Pourquoi ce titre Le Philosophe? « Je regarde les professions de foi comme choses superflues, je n'en ferais pas » lit-on dans le n°16. Pourtant, Danduran, dans un article  en page 2 du spécimen, intitulé « Les Réminiscences de l'Histoire » semble bien professer. Résumons : il est fait référence à Socrate, l'éternel contradicteur, un parallèle est tiré entre le siècle de Périclès et 1867 ; les historiens officiels abrutissent les contemporains et la postérité, ils accumulent les mensonges, le peuple, au lieu d'une cervelle, n'a plus qu'une éponge et le vin dans ses veines remplace le sang. « Quand un peuple court à sa décadence, les hommes de dévouement doivent faire entendre les vérités utiles aussi bien aux grands qu'aux petits ». Socrate s'est attaqué aux dieux, aux prêtres fourbes, aux philosophes âpres au gain, à tous ceux qui cultivent l'ignorance, la superstition, qui font germer la servitude, c'est pourquoi la société bien pensante le condamna. Le Philosophe  se propose de ressusciter Socrate

Les thèmes des rubriques écrites sont semblables à celles de beaucoup d'autres journaux. On y trouve des faits divers, des comptes-rendus de pièces de théâtre, de concerts (ceux de Pasdeloup sont valorisés) et des « balivernes » c'est -à-dire des blagues comme on peut en trouver dans nos  recueils actuels.
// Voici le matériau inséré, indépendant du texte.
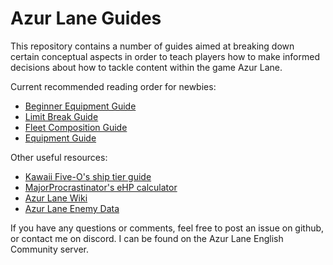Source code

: # Azur Lane Guides

This repository contains a number of guides aimed at breaking down certain conceptual aspects in order to teach players how to make informed decisions about how to tackle content within the game Azur Lane.

Current recommended reading order for newbies:
 - [Beginner Equipment Guide](/Beginner%20Equipment.md)
 - [Limit Break Guide](/Limit%20Break%20Guide.md)
 - [Fleet Composition Guide](/Fleet%20Composition.md)
 - [Equipment Guide](Equipment%20Guide.md)
 
Other useful resources:
 - [Kawaii Five-O's ship tier guide](https://github.com/YourWaifuIsShip/Azur-Lane-Guides)
 - [MajorProcrastinator's eHP calculator](https://github.com/MajorProcrastinator/Auto-eHP-Calc)
 - [Azur Lane Wiki](https://azurlane.koumakan.jp/Azur_Lane_Wiki)
 - [Azur Lane Enemy Data](https://al-data.github.io/enemies)
 
If you have any questions or comments, feel free to post an issue on github, or contact me on discord. I can be found on the Azur Lane English Community server.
On se promène dans la foire aux vanités de l'époque, on n'est plus employé de voirie mais professeur de balayage, on commente les petits malheurs de la vie quotidienne, par exemple avoir un voisin qui joue de la contrebasse, on donne des informations sur les projets insolites, comme celui du professeur Velpeau avec l'introduction de l'usage de la pipe et du cigare dans les collèges, ou celui des élus qui veulent empailler les grands hommes, opération beaucoup moins onéreuse que de leur élever des statues. Le rire peut devenir réactionnaire avec la critique des nouvelles inventions, les accidents de train, les aérostats qui peuvent vous tomber sur la tête. On peut suivre des feuilletons : « Gahorte ou un épisode sous la régence - La Redingote marron de l'Oncle Borniflet - Le Chalet de la Main Rouge ». On peut lire aussi quelques rares poèmes, des informations sur les artistes (Nadard, Courbet, Rachel), les musiciens (Wagner, Saint-Saens), les écrivains (Vallès, Hugo, Renan, Paul de Kock, Ponsard, Shakespeare), des reportages sur la Gironde, l'Inde, la Grèce, ou la Chine, sur l'esclavage en Russie.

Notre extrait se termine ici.